• **WHAT TO WORK ON**
Your result should be every line of the records below that contains the word "chart".

• **SUPPLIED MATERIAL**
↓

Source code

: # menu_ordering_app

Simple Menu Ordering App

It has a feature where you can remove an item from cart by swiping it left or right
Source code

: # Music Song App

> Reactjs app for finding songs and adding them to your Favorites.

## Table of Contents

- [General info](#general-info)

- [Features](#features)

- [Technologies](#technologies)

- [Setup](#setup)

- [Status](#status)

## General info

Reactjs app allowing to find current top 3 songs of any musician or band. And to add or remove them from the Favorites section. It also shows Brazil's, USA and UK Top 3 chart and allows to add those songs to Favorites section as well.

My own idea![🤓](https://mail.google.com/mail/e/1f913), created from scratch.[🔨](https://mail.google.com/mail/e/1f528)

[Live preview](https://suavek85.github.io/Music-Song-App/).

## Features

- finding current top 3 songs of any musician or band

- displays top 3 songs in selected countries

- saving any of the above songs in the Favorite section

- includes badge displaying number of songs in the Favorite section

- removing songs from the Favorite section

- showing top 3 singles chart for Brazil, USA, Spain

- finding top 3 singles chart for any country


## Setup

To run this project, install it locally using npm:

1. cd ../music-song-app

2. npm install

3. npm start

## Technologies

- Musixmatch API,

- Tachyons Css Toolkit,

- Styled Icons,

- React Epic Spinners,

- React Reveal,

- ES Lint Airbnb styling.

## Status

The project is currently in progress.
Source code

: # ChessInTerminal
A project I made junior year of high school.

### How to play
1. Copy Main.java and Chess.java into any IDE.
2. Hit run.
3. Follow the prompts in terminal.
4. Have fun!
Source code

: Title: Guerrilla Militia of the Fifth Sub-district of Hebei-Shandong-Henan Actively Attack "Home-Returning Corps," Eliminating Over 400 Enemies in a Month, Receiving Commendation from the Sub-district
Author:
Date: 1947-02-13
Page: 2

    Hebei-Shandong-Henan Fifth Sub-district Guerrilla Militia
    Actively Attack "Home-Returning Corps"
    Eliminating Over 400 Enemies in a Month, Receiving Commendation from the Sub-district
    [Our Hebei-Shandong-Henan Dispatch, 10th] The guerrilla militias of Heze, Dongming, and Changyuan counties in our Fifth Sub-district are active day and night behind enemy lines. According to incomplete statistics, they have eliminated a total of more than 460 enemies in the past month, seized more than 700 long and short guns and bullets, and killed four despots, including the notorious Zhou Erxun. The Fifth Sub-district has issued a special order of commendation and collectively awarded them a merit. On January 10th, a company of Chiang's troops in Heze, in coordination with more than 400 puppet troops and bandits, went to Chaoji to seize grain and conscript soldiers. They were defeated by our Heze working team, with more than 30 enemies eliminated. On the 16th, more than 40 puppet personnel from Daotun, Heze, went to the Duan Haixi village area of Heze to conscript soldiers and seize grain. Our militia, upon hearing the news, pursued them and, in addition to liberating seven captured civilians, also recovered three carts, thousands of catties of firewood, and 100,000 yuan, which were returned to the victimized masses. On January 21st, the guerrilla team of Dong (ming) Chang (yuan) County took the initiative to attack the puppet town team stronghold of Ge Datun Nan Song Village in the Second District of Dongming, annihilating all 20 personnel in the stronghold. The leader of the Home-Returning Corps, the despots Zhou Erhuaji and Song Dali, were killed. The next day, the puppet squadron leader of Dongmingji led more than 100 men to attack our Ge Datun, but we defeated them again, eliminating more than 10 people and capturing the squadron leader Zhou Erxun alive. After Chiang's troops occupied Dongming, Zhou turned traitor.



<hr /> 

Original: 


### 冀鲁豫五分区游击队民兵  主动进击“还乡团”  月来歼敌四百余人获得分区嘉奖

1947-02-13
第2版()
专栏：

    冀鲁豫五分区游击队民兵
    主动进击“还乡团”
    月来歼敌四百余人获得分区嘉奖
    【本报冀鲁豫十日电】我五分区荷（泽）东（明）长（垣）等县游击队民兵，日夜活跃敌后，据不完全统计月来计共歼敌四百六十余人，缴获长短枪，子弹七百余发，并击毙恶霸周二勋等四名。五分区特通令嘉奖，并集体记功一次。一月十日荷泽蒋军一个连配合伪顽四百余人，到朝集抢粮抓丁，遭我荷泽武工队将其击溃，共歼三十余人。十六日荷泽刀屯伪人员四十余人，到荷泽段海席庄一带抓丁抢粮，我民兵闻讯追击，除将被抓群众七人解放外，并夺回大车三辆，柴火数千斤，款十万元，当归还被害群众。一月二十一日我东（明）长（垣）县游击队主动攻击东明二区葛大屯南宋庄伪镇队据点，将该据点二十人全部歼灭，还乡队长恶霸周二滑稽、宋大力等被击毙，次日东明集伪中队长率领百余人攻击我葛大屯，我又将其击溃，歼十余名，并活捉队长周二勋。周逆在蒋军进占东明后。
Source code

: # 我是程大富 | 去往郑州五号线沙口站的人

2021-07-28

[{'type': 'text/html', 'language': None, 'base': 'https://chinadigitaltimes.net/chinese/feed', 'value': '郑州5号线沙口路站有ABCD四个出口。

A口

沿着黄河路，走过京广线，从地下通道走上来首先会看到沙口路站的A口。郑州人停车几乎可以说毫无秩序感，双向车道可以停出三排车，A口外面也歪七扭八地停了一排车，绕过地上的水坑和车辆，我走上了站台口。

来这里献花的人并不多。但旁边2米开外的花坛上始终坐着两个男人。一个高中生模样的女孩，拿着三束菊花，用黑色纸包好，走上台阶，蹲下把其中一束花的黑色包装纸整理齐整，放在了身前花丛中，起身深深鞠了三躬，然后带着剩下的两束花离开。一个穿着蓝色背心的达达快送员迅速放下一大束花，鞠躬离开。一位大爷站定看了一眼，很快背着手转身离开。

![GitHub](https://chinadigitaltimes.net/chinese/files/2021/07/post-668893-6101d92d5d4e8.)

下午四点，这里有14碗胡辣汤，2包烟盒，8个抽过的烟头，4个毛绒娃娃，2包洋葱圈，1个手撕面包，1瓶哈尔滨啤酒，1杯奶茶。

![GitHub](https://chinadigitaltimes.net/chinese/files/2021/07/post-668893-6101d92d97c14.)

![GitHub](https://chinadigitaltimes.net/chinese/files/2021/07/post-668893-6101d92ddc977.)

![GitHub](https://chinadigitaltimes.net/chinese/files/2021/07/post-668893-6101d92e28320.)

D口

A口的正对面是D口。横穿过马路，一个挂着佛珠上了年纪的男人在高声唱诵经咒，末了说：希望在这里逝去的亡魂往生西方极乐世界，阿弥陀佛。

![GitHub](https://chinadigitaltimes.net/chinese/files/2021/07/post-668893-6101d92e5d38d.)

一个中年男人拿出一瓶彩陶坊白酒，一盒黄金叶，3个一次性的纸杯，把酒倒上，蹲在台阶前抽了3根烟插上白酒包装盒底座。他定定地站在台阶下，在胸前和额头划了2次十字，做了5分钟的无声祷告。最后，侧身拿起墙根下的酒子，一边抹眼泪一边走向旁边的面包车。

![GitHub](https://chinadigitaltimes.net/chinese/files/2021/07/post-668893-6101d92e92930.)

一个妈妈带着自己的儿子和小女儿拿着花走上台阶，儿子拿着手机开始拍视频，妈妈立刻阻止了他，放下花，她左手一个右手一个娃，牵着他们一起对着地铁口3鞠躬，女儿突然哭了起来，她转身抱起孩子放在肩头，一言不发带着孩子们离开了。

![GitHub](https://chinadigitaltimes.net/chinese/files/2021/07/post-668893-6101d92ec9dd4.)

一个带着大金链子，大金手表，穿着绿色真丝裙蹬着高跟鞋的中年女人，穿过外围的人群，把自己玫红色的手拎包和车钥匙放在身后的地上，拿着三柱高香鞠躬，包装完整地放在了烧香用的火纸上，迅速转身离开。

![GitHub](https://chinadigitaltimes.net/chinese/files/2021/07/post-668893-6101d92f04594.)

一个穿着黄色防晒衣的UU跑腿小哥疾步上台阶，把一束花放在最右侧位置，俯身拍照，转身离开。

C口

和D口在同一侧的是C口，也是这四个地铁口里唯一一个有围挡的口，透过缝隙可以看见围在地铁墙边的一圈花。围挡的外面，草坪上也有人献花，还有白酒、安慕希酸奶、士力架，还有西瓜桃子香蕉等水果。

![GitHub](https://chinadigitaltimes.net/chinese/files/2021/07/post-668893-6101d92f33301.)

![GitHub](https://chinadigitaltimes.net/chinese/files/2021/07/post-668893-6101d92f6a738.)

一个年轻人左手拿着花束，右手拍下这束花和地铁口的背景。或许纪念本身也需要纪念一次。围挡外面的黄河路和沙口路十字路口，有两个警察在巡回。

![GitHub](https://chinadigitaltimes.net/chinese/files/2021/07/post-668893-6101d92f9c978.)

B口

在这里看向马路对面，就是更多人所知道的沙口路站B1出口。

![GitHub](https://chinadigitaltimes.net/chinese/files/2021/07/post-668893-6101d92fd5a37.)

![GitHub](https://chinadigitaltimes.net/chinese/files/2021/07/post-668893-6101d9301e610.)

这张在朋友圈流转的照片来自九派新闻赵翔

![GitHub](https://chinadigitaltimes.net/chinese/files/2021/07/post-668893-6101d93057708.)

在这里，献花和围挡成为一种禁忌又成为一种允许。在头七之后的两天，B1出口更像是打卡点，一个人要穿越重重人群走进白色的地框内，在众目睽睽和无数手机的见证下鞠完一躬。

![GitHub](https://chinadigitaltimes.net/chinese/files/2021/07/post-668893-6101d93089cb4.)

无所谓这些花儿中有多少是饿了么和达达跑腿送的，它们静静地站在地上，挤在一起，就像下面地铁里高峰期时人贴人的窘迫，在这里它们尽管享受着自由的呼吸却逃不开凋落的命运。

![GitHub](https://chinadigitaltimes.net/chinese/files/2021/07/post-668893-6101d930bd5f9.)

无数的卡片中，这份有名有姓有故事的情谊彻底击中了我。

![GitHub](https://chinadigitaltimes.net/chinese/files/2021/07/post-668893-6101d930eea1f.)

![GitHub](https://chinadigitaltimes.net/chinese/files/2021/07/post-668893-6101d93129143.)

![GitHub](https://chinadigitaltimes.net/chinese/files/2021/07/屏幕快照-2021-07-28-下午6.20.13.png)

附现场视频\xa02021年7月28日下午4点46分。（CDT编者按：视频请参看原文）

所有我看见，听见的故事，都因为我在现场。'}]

↑

• **RESPONSE FOR THIS EXERCISE**
Reactjs app allowing to find current top 3 songs of any musician or band. And to add or remove them from the Favorites section. It also shows Brazil's, USA and UK Top 3 chart and allows to add those songs to Favorites section as well.
- showing top 3 singles chart for Brazil, USA, Spain
- finding top 3 singles chart for any country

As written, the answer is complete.